## Directions:
Output every line below as it stands, dropping only the images.

[Records drawn from a dataset]
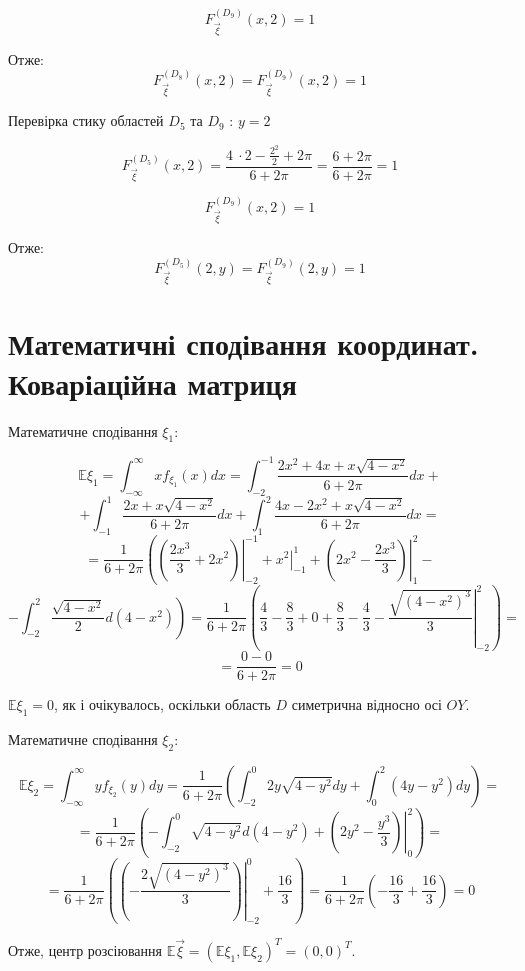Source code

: \documentclass[14pt, a4paper, ukrainian]{extreport}
\begin{document}
	$$ F_{\vec\xi}^{\left({D_9}\right)}(x, 2) =  1
	$$
	
	Отже:	
	$$  F_{\vec\xi}^{\left({D_8}\right)}(x, 2) =  F_{\vec\xi}^{\left({D_9}\right)}(x, 2) = 1
	$$
	
	Перевірка стику областей $D_5$ та $D_9$ : $ y = 2$ 
	
	$$ F_{\vec\xi}^{\left({D_5}\right)}(x, 2) = \frac{4 \ \cdot 2 - \frac{2^2}{2} + 2\pi }{6 + 2\pi}= \frac{6 + 2\pi}{6 + 2\pi} = 1
	$$
	
	$$ F_{\vec\xi}^{\left({D_9}\right)}(x, 2) =  1
	$$
	
	Отже:	
	$$  F_{\vec\xi}^{\left({D_5}\right)}(2, y) =  F_{\vec\xi}^{\left({D_9}\right)}(2, y) = 1
	$$
	
		
	\section{Математичні сподівання координат. Коваріаційна матриця}
	
	Математичне сподівання $\xi_1$:
	
	$$\mathbb{E}\xi_1 = \int_{-\infty}^{\infty}xf_{\xi_1}(x)dx = \int_{-2}^{-1}\frac{2x^2 + 4x + x\sqrt{4-x^2}}{6+2\pi}dx +
	$$
	$$ + \int_{-1}^{1}\frac{2x + x\sqrt{4-x^2}}{6+2\pi}dx + \int_{1}^{2}\frac{4x-2x^2 + x\sqrt{4-x^2}}{6+2\pi}dx =
	$$
	$$ = \frac{1}{6+2\pi}\left(\left.\left(\frac{2x^3}{3} + 2x^2 \right)\right|_{-2}^{-1} + \left.{x^2}\right|_{-1}^{1} + \left.\left(2x^2 - \frac{2x^3}{3}\right)\right|_{1}^{2} - \right.$$
	$$ - \left.\int_{-2}^{2}\frac{\sqrt{4-x^2}}{2}d(4-x^2)\right) = 
	\frac{1}{6+2\pi} \left(\frac{4}{3} - \frac{8}{3} + 0 + \frac{8}{3} - \frac{4}{3} - \left. \frac{\sqrt{(4-x^2)^3}}{3}\right|_{-2}^2\right) =
	$$
	$$ = \frac{0 - 0}{6 + 2\pi} = 0
	$$
	
	$\mathbb{E}\xi_1 = 0$, як і очікувалось, оскільки область $D$ симетрична відносно осі $OY$.
	
	
	Математичне сподівання $\xi_2$:
	
	$$\mathbb{E}\xi_2 = \int_{-\infty}^{\infty}yf_{\xi_2}(y)dy =\frac{1}{6+2\pi}\left(\int_{-2}^{0}2y\sqrt{4-y^2}dy + \int_{0}^{2}(4y-y^2)dy\right) = 
	$$
	$$ = \frac{1}{6+2\pi}\left(-\int_{-2}^{0}\sqrt{4-y^2}d(4-y^2) + \left.\left(2y^2 - \frac{y^3}{3}\right)\right|_0^2\right) = 
	$$
	$$ = \frac{1}{6+2\pi}\left(\left.\left(-\frac{2\sqrt{(4-y^2)^3}}{3}\right)\right|_{-2}^0 + \frac{16}{3}\right) =
	 \frac{1}{6+2\pi}\left(-\frac{16}{3} + \frac{16}{3}\right) = 0
	$$
	
	Отже, центр розсіювання $\mathbb{E}\vec\xi = (\mathbb{E}\xi_1, \mathbb{E}\xi_2)^T = (0, 0)^T$.
	
\end{document}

## Response to this exercise:
Source code

: \documentclass[14pt, a4paper, ukrainian]{extreport}
\begin{document}
	$$ F_{\vec\xi}^{\left({D_9}\right)}(x, 2) =  1
	$$
	
	Отже:	
	$$  F_{\vec\xi}^{\left({D_8}\right)}(x, 2) =  F_{\vec\xi}^{\left({D_9}\right)}(x, 2) = 1
	$$
	
	Перевірка стику областей $D_5$ та $D_9$ : $ y = 2$ 
	
	$$ F_{\vec\xi}^{\left({D_5}\right)}(x, 2) = \frac{4 \ \cdot 2 - \frac{2^2}{2} + 2\pi }{6 + 2\pi}= \frac{6 + 2\pi}{6 + 2\pi} = 1
	$$
	
	$$ F_{\vec\xi}^{\left({D_9}\right)}(x, 2) =  1
	$$
	
	Отже:	
	$$  F_{\vec\xi}^{\left({D_5}\right)}(2, y) =  F_{\vec\xi}^{\left({D_9}\right)}(2, y) = 1
	$$
	
		
	\section{Математичні сподівання координат. Коваріаційна матриця}
	
	Математичне сподівання $\xi_1$:
	
	$$\mathbb{E}\xi_1 = \int_{-\infty}^{\infty}xf_{\xi_1}(x)dx = \int_{-2}^{-1}\frac{2x^2 + 4x + x\sqrt{4-x^2}}{6+2\pi}dx +
	$$
	$$ + \int_{-1}^{1}\frac{2x + x\sqrt{4-x^2}}{6+2\pi}dx + \int_{1}^{2}\frac{4x-2x^2 + x\sqrt{4-x^2}}{6+2\pi}dx =
	$$
	$$ = \frac{1}{6+2\pi}\left(\left.\left(\frac{2x^3}{3} + 2x^2 \right)\right|_{-2}^{-1} + \left.{x^2}\right|_{-1}^{1} + \left.\left(2x^2 - \frac{2x^3}{3}\right)\right|_{1}^{2} - \right.$$
	$$ - \left.\int_{-2}^{2}\frac{\sqrt{4-x^2}}{2}d(4-x^2)\right) = 
	\frac{1}{6+2\pi} \left(\frac{4}{3} - \frac{8}{3} + 0 + \frac{8}{3} - \frac{4}{3} - \left. \frac{\sqrt{(4-x^2)^3}}{3}\right|_{-2}^2\right) =
	$$
	$$ = \frac{0 - 0}{6 + 2\pi} = 0
	$$
	
	$\mathbb{E}\xi_1 = 0$, як і очікувалось, оскільки область $D$ симетрична відносно осі $OY$.
	
	
	Математичне сподівання $\xi_2$:
	
	$$\mathbb{E}\xi_2 = \int_{-\infty}^{\infty}yf_{\xi_2}(y)dy =\frac{1}{6+2\pi}\left(\int_{-2}^{0}2y\sqrt{4-y^2}dy + \int_{0}^{2}(4y-y^2)dy\right) = 
	$$
	$$ = \frac{1}{6+2\pi}\left(-\int_{-2}^{0}\sqrt{4-y^2}d(4-y^2) + \left.\left(2y^2 - \frac{y^3}{3}\right)\right|_0^2\right) = 
	$$
	$$ = \frac{1}{6+2\pi}\left(\left.\left(-\frac{2\sqrt{(4-y^2)^3}}{3}\right)\right|_{-2}^0 + \frac{16}{3}\right) =
	 \frac{1}{6+2\pi}\left(-\frac{16}{3} + \frac{16}{3}\right) = 0
	$$
	
	Отже, центр розсіювання $\mathbb{E}\vec\xi = (\mathbb{E}\xi_1, \mathbb{E}\xi_2)^T = (0, 0)^T$.
	
\end{document}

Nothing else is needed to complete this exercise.